◆ **EXERCISE DIRECTIONS**
Working from the top of the records below, reproduce each line exactly, ending once you have written the line containing "Die Konfigurationsdatei enthält".
** Opening WORKING DATA block **
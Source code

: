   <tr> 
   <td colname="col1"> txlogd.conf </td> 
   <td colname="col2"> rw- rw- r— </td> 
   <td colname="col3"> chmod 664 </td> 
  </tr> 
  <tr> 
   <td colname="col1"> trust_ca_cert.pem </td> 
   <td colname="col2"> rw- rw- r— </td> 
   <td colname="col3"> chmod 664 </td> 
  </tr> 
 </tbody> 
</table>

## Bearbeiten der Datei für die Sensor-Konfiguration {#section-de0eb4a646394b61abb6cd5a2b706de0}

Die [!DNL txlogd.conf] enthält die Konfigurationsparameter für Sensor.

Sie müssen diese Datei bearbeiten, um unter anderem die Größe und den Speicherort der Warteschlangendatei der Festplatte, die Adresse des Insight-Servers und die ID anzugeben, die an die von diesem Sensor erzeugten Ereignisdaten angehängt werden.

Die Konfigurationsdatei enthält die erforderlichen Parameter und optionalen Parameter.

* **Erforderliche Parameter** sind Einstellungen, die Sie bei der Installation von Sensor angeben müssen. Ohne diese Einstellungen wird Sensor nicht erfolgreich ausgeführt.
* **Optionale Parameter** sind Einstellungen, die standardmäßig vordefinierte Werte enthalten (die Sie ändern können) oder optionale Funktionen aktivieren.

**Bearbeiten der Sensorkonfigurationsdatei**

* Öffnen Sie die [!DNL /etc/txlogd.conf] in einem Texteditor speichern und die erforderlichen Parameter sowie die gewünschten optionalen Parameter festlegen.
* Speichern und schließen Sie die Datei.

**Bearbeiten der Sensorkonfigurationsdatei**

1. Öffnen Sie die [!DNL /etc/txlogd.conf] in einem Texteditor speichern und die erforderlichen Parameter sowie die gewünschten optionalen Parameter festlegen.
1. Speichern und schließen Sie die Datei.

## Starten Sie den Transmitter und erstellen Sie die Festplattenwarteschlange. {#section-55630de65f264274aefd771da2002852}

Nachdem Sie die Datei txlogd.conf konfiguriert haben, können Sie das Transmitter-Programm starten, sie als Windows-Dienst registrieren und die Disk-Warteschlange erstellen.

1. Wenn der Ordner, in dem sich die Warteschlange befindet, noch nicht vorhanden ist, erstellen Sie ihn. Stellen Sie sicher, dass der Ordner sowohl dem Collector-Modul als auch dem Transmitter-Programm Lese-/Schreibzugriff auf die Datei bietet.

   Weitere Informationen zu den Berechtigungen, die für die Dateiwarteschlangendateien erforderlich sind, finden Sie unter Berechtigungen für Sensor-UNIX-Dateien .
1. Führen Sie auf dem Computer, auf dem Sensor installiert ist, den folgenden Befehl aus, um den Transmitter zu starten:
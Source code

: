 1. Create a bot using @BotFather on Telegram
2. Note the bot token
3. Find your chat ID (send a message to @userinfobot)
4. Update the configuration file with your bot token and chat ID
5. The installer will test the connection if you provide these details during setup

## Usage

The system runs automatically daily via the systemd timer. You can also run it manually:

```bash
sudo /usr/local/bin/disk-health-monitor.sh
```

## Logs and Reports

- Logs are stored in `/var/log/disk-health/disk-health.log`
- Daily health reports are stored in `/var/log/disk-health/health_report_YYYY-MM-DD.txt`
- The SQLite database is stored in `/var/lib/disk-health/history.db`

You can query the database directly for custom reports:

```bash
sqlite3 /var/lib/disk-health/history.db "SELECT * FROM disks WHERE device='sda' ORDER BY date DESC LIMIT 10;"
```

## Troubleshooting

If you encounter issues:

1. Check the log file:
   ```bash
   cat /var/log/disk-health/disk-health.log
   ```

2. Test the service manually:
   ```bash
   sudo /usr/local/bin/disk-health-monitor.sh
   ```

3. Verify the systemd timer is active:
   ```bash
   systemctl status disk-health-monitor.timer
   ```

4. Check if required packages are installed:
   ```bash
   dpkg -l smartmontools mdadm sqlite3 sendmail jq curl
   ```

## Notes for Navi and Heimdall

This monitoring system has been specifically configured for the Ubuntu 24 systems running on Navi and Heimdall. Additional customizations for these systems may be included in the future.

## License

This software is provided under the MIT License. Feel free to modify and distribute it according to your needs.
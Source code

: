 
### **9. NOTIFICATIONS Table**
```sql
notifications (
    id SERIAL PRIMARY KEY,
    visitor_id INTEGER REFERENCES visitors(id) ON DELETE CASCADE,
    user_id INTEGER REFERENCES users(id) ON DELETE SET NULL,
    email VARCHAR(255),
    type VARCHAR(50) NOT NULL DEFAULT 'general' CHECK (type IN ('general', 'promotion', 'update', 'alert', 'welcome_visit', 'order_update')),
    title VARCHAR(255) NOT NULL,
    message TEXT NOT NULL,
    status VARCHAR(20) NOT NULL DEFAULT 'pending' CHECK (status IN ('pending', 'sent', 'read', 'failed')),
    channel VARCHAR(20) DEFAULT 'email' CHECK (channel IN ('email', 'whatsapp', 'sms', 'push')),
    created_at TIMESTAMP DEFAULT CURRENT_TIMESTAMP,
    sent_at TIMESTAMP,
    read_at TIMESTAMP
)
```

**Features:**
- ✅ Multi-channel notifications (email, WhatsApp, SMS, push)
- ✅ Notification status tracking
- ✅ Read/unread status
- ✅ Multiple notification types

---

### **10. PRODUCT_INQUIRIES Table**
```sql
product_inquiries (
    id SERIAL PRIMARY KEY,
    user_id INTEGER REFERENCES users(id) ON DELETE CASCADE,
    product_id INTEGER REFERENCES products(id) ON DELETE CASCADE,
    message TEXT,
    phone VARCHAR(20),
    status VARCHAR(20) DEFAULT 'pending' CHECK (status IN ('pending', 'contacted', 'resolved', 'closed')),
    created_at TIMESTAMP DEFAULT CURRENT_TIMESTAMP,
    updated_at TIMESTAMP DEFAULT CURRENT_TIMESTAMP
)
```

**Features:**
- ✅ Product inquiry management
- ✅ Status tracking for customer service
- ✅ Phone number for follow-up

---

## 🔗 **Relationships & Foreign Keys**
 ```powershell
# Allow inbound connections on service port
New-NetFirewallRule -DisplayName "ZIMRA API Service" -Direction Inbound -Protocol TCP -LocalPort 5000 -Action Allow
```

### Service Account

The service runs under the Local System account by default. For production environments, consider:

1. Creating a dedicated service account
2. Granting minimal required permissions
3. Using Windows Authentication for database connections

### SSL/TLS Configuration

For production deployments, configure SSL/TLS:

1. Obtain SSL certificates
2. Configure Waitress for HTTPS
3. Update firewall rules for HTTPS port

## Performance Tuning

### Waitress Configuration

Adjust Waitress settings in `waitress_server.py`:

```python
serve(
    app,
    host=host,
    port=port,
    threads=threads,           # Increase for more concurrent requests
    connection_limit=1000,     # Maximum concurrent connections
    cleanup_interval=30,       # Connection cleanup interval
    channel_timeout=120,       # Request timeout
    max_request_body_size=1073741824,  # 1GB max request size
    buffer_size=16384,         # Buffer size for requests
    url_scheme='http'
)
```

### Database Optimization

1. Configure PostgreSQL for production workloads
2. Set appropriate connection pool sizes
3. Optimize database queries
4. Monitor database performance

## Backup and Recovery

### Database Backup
** Closing WORKING DATA block **
◆ **EXPECTED ANSWER**
Source code

:   <tr> 
   <td colname="col1"> txlogd.conf </td> 
   <td colname="col2"> rw- rw- r— </td> 
   <td colname="col3"> chmod 664 </td> 
  </tr> 
  <tr> 
   <td colname="col1"> trust_ca_cert.pem </td> 
   <td colname="col2"> rw- rw- r— </td> 
   <td colname="col3"> chmod 664 </td> 
  </tr> 
 </tbody> 
</table>

## Bearbeiten der Datei für die Sensor-Konfiguration {#section-de0eb4a646394b61abb6cd5a2b706de0}

Die [!DNL txlogd.conf] enthält die Konfigurationsparameter für Sensor.

Sie müssen diese Datei bearbeiten, um unter anderem die Größe und den Speicherort der Warteschlangendatei der Festplatte, die Adresse des Insight-Servers und die ID anzugeben, die an die von diesem Sensor erzeugten Ereignisdaten angehängt werden.

Die Konfigurationsdatei enthält die erforderlichen Parameter und optionalen Parameter.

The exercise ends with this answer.